Copy each line containing the word "tiger" from the records that follow, please.

### INPUT DATA

[Start of Attachment]

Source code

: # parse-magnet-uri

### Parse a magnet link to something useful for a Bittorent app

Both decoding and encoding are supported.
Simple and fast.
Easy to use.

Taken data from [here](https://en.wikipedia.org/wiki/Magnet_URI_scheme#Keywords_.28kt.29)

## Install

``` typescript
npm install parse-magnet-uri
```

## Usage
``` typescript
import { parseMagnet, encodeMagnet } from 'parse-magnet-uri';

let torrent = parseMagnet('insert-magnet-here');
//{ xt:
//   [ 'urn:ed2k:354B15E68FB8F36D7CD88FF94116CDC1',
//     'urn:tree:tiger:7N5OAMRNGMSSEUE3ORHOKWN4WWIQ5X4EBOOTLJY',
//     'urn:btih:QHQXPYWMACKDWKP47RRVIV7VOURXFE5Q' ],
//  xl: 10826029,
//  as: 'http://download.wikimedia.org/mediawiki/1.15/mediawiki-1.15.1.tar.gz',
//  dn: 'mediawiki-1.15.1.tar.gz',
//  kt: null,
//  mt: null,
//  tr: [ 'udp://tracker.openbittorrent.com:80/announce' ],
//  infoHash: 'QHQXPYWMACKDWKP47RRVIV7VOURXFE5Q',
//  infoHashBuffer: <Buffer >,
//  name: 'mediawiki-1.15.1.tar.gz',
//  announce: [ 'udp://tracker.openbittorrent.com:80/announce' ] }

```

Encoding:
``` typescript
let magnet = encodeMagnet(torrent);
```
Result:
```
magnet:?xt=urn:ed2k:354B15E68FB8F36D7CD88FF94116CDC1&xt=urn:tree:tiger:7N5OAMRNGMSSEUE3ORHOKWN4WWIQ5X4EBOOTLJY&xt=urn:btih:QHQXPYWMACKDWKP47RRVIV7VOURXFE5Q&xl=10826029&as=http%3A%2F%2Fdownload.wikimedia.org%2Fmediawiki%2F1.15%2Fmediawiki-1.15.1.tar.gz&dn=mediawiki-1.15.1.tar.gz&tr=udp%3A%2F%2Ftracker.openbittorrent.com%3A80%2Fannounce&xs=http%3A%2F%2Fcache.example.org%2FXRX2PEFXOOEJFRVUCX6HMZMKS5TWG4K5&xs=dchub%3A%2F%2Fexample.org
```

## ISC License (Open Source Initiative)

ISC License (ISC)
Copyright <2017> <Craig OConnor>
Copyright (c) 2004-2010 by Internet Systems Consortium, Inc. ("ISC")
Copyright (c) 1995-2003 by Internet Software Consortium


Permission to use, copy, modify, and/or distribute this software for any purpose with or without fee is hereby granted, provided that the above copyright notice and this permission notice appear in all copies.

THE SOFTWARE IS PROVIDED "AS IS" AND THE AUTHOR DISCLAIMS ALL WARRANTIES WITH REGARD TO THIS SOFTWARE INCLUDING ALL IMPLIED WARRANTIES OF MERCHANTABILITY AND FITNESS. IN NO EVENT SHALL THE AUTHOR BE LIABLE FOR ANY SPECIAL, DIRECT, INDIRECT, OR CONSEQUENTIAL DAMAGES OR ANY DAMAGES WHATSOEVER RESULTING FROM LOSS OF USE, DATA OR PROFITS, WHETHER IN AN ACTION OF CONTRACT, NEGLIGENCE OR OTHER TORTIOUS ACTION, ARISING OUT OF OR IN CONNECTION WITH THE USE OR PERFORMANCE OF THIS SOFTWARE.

[End of Attachment]
[Start of Attachment]

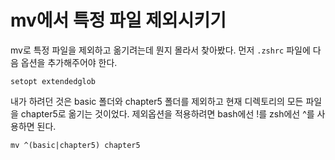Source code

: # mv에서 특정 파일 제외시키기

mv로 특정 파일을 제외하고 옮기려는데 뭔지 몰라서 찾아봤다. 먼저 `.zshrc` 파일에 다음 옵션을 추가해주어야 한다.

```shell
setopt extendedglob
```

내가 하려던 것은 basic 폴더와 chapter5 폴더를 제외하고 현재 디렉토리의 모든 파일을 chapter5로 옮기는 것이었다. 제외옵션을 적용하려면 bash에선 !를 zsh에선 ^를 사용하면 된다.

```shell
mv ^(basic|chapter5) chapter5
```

[End of Attachment]
[Start of Attachment]

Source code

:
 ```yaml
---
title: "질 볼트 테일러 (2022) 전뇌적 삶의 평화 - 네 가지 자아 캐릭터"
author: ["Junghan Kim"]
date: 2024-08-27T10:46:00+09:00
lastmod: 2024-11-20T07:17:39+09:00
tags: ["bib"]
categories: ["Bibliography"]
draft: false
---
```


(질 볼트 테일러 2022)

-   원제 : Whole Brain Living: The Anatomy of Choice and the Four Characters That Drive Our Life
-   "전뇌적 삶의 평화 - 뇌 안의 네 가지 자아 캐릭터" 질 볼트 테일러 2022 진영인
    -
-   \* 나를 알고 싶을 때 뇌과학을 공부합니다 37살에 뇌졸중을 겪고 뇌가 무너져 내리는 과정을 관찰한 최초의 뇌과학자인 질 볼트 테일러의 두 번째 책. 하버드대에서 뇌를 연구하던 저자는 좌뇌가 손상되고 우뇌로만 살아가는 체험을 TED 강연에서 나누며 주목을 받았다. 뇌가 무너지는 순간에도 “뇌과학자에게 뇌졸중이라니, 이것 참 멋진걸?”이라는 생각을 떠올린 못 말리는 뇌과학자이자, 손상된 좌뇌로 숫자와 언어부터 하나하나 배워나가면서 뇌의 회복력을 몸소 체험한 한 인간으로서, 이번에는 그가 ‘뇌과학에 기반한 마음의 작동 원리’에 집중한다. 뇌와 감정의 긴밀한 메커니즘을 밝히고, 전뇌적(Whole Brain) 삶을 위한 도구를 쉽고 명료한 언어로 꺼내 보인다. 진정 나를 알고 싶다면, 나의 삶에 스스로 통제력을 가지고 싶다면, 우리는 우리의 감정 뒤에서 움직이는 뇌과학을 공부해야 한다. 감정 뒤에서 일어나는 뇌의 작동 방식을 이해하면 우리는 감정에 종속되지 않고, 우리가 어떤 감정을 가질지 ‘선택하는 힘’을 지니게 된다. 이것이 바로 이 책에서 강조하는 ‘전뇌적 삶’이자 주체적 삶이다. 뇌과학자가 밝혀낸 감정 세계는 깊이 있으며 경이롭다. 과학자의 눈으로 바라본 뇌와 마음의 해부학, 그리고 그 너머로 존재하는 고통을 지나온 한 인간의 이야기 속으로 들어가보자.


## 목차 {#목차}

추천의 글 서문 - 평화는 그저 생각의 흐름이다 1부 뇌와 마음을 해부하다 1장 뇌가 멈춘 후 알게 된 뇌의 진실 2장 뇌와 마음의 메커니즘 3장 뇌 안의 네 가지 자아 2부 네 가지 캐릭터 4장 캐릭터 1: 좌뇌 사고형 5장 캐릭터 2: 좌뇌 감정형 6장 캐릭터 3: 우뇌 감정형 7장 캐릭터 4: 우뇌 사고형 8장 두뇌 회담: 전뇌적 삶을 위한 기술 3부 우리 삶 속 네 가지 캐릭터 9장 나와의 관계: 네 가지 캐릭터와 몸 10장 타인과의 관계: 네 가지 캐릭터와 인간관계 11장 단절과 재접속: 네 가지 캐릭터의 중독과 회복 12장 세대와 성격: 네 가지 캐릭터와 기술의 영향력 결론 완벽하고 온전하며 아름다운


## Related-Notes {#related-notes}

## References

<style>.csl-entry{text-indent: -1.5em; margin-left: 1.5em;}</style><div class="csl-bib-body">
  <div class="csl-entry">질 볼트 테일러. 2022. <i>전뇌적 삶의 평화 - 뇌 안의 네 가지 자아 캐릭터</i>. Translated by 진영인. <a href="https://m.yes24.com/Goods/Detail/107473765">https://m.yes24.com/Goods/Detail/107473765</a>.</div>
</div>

[End of Attachment]

### ANSWER TO THIS PROBLEM
//     'urn:tree:tiger:7N5OAMRNGMSSEUE3ORHOKWN4WWIQ5X4EBOOTLJY',
magnet:?xt=urn:ed2k:354B15E68FB8F36D7CD88FF94116CDC1&xt=urn:tree:tiger:7N5OAMRNGMSSEUE3ORHOKWN4WWIQ5X4EBOOTLJY&xt=urn:btih:QHQXPYWMACKDWKP47RRVIV7VOURXFE5Q&xl=10826029&as=http%3A%2F%2Fdownload.wikimedia.org%2Fmediawiki%2F1.15%2Fmediawiki-1.15.1.tar.gz&dn=mediawiki-1.15.1.tar.gz&tr=udp%3A%2F%2Ftracker.openbittorrent.com%3A80%2Fannounce&xs=http%3A%2F%2Fcache.example.org%2FXRX2PEFXOOEJFRVUCX6HMZMKS5TWG4K5&xs=dchub%3A%2F%2Fexample.org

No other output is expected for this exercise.